The word "encoding" marks the lines to find; copy every such line from the data below.

Dataset entries:
________________________________________

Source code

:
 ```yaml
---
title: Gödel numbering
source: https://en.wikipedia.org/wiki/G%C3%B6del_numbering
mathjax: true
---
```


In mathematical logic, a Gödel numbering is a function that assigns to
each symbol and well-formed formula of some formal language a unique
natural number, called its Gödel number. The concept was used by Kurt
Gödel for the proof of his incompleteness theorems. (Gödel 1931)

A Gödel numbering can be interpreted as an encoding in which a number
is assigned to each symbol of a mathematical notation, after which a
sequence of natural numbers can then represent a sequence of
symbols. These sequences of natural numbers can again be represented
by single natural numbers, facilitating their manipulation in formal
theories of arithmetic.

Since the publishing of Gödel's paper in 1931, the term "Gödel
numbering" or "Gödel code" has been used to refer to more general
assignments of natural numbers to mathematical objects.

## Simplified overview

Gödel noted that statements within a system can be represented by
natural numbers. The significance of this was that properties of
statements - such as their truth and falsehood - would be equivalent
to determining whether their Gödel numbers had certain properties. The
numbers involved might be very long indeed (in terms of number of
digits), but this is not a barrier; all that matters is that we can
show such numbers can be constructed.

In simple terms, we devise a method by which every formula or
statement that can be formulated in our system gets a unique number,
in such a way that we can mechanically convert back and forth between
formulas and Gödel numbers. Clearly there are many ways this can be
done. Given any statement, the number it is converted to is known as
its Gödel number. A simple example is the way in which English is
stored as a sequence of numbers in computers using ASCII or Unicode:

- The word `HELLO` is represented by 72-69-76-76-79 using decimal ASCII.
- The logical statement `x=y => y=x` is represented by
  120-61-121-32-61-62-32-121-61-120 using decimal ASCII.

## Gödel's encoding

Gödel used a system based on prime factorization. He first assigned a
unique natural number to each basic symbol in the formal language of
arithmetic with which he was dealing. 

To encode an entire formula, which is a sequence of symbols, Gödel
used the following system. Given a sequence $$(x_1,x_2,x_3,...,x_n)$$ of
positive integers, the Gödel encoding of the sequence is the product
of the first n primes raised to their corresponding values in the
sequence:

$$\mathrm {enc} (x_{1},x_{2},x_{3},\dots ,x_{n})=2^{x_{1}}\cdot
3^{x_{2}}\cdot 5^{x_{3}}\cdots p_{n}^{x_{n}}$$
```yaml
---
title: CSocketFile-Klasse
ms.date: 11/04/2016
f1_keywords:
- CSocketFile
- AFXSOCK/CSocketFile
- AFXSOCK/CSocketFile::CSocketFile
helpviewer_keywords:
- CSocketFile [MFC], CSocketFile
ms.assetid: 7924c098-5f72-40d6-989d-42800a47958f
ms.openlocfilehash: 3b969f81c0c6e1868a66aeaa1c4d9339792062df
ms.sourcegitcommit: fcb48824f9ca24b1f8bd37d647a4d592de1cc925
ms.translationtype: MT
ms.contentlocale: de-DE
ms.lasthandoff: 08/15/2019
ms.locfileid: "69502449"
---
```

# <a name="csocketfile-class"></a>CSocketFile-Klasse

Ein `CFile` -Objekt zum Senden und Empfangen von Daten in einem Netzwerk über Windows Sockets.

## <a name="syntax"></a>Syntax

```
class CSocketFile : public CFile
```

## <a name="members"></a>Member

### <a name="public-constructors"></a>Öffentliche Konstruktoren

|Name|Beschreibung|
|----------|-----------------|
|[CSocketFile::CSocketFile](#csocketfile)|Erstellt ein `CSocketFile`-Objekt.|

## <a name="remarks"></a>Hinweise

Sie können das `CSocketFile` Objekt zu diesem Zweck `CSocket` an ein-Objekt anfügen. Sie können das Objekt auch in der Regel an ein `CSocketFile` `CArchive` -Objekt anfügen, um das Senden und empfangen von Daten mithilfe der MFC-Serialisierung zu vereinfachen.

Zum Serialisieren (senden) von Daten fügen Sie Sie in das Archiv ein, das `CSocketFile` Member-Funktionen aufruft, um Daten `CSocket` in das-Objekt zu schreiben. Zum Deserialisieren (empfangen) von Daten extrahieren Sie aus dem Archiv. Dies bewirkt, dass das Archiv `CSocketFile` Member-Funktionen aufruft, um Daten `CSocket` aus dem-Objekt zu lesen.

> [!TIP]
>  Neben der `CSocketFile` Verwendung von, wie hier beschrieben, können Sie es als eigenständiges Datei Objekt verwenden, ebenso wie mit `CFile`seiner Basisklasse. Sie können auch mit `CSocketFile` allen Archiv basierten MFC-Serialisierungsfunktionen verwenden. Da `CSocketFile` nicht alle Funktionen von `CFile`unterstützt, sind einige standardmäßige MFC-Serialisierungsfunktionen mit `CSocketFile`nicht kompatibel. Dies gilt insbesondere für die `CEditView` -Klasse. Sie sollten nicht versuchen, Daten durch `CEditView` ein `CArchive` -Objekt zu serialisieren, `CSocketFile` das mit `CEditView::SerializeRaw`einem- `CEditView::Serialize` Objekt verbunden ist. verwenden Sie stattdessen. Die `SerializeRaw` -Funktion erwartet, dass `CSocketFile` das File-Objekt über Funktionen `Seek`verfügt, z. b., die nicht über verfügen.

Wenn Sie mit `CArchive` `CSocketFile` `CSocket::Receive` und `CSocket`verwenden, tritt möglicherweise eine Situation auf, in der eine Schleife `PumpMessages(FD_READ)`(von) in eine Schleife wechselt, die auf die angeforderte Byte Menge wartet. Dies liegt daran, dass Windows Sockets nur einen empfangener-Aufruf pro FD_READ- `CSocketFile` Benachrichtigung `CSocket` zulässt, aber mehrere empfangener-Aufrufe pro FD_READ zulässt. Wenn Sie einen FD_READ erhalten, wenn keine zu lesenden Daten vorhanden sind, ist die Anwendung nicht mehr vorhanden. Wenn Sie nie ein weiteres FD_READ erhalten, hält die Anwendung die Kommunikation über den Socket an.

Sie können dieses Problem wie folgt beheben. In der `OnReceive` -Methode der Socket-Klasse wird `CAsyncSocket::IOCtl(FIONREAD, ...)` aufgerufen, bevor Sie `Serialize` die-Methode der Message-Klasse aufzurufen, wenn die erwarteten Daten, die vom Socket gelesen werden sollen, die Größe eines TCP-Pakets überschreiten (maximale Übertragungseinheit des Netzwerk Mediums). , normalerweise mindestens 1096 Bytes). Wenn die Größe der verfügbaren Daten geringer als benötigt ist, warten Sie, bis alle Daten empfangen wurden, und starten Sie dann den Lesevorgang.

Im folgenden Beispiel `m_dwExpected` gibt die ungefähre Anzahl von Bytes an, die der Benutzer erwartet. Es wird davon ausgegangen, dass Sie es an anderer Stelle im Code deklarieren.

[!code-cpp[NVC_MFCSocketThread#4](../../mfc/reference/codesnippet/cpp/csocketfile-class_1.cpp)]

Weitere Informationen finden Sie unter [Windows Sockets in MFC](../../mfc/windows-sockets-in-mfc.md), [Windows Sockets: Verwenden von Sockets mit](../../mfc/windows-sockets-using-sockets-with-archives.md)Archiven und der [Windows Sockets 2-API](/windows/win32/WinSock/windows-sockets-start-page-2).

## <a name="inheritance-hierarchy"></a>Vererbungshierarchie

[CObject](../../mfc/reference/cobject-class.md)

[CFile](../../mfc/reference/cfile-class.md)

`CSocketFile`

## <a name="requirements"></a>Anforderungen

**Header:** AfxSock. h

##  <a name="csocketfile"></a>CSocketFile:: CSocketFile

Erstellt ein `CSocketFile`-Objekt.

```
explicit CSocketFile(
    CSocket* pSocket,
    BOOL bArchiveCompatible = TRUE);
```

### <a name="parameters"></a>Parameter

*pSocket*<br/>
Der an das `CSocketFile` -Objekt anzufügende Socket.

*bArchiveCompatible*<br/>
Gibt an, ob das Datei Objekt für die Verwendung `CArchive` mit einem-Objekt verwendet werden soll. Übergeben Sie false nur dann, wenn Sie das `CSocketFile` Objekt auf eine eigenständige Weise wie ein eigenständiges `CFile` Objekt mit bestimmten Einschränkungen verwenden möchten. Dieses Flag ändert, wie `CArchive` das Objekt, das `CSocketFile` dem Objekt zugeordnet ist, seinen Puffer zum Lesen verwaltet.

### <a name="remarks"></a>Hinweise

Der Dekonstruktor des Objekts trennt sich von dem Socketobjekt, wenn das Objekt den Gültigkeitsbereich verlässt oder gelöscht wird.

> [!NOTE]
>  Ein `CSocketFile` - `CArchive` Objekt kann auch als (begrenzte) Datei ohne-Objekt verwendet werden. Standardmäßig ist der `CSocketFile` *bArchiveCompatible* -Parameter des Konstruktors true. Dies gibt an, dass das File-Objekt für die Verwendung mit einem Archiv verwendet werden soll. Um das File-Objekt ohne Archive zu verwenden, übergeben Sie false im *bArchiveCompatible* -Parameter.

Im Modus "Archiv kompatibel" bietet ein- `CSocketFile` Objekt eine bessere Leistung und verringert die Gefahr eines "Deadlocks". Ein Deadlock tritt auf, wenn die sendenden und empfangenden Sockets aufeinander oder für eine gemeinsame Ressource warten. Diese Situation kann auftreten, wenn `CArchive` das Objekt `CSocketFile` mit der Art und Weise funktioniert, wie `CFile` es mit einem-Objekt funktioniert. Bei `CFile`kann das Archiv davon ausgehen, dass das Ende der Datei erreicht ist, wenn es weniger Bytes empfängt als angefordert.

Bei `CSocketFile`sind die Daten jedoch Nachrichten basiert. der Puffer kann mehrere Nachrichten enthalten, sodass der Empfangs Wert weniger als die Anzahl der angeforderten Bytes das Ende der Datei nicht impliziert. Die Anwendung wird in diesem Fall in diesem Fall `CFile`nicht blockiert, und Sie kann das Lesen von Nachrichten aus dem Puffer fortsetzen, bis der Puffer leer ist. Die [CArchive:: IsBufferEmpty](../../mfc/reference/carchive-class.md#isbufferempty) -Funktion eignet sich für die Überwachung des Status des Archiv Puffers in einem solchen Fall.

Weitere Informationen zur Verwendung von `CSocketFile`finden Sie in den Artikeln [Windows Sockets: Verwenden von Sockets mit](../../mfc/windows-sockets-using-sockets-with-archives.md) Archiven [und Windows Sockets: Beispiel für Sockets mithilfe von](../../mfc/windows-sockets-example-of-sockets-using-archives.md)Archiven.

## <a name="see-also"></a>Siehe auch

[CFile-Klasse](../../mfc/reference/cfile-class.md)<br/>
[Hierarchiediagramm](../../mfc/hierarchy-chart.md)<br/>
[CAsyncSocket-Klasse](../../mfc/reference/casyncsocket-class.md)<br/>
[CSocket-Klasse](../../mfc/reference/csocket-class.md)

________________________________________

Answer for the task:
A Gödel numbering can be interpreted as an encoding in which a number
## Gödel's encoding
positive integers, the Gödel encoding of the sequence is the product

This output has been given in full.